▸ **Exercise description**
Give again, unaltered, the lines of the listing below that run from the line having "The project consists" through the line having "All notable changes".

▸ **Exercise input**
· · · ·

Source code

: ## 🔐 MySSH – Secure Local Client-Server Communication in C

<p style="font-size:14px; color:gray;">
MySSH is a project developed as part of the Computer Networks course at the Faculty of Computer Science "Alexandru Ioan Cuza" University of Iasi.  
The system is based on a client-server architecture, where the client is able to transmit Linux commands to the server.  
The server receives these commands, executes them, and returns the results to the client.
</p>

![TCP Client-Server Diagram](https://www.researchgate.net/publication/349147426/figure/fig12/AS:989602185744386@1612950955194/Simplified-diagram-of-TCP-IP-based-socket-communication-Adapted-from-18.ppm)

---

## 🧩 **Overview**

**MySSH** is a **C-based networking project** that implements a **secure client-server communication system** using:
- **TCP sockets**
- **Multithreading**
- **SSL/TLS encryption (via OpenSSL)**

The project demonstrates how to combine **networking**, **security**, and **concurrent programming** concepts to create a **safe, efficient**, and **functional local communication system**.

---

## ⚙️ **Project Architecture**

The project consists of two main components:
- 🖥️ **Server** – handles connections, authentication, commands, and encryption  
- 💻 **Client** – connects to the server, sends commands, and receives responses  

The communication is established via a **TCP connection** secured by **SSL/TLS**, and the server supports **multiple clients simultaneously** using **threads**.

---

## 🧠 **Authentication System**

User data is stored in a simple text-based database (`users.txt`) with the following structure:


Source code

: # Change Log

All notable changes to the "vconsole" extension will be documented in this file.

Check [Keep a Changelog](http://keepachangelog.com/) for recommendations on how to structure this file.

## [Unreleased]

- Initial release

· · · ·

▸ **Task output**
The project consists of two main components:
- 🖥️ **Server** – handles connections, authentication, commands, and encryption  
- 💻 **Client** – connects to the server, sends commands, and receives responses  

The communication is established via a **TCP connection** secured by **SSL/TLS**, and the server supports **multiple clients simultaneously** using **threads**.

---

## 🧠 **Authentication System**

User data is stored in a simple text-based database (`users.txt`) with the following structure:


Source code

: # Change Log

All notable changes to the "vconsole" extension will be documented in this file.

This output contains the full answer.